# TASK DETAILS:
Scan the records for lines with the word "setting", and copy every such line.

*** SUPPLIED DATA ***

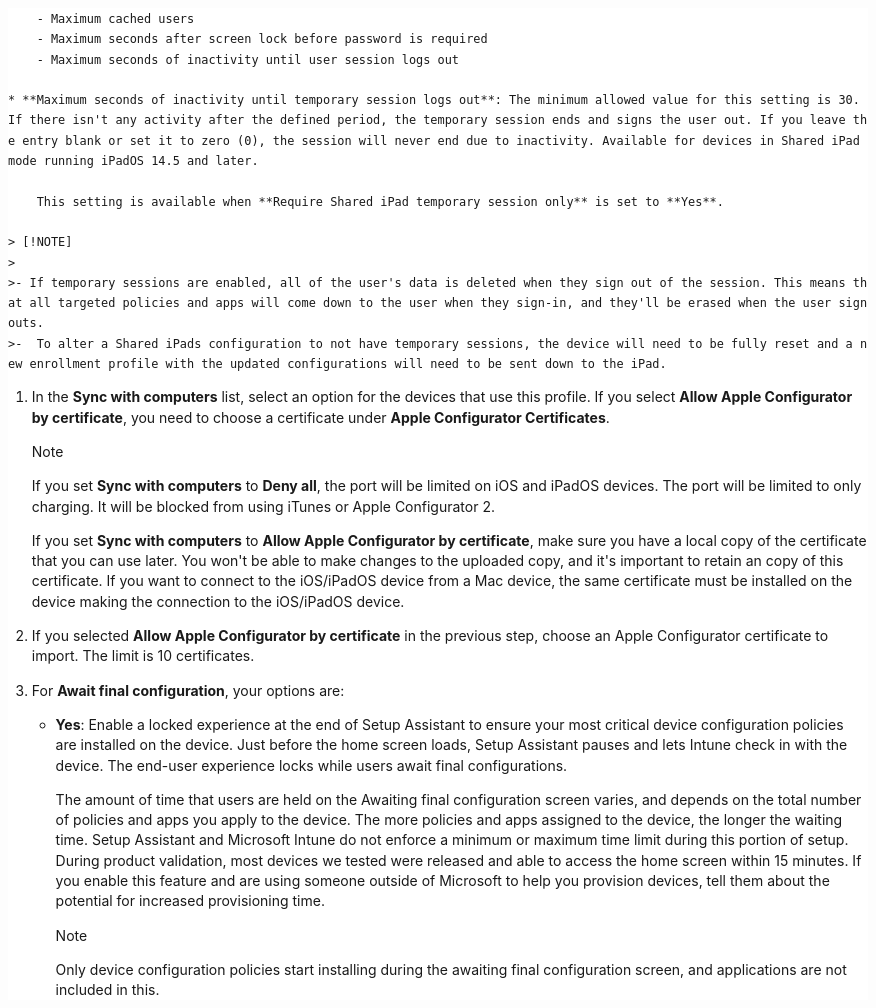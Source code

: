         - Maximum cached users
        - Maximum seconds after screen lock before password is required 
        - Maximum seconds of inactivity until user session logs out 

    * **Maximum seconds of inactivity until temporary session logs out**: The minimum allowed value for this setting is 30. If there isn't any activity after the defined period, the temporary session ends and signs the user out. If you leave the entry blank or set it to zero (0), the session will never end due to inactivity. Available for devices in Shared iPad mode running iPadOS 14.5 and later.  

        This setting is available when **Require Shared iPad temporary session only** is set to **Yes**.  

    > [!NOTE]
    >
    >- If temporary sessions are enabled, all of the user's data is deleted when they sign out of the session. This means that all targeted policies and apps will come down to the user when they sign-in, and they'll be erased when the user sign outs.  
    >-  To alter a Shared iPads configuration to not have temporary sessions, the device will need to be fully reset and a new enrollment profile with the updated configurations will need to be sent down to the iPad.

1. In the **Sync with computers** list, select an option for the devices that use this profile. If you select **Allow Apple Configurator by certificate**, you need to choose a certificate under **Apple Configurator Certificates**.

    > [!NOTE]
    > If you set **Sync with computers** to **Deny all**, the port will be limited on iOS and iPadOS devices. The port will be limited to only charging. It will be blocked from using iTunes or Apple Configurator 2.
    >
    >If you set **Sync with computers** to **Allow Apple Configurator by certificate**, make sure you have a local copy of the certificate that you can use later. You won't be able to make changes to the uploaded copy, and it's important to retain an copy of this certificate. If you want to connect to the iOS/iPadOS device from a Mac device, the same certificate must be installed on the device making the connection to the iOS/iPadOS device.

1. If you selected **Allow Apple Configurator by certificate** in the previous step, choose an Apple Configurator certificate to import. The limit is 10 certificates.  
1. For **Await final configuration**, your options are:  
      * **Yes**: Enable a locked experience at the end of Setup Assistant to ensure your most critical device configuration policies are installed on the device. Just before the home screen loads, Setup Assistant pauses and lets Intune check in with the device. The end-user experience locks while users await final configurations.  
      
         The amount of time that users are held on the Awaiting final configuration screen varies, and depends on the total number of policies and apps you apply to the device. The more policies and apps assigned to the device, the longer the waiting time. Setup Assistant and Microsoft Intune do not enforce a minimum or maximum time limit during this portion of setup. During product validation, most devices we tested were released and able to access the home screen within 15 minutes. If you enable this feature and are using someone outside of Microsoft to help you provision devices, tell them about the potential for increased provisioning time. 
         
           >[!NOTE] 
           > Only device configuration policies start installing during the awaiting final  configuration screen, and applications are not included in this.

*** End of SUPPLIED DATA ***
*** SUPPLIED DATA ***

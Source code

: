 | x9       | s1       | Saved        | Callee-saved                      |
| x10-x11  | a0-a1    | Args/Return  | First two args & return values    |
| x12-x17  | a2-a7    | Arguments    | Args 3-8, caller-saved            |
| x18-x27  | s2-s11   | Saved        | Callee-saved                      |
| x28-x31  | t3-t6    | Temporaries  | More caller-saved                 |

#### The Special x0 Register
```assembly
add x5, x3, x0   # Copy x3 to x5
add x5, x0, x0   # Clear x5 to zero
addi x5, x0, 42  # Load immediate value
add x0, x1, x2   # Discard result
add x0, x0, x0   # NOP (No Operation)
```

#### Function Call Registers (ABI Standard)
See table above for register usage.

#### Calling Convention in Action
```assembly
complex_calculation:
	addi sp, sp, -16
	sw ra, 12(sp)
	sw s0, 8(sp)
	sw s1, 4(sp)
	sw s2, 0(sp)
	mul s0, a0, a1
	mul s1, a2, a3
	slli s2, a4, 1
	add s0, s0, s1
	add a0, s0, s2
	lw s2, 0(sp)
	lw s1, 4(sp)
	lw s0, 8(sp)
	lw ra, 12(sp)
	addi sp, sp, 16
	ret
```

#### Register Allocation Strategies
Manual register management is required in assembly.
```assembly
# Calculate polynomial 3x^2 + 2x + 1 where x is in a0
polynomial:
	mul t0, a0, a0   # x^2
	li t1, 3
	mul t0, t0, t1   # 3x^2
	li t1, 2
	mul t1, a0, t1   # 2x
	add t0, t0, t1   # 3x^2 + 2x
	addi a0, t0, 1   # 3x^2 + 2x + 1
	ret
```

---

*** End of SUPPLIED DATA ***

# EXERCISE ANSWER:
    * **Maximum seconds of inactivity until temporary session logs out**: The minimum allowed value for this setting is 30. If there isn't any activity after the defined period, the temporary session ends and signs the user out. If you leave the entry blank or set it to zero (0), the session will never end due to inactivity. Available for devices in Shared iPad mode running iPadOS 14.5 and later.  
        This setting is available when **Require Shared iPad temporary session only** is set to **Yes**.  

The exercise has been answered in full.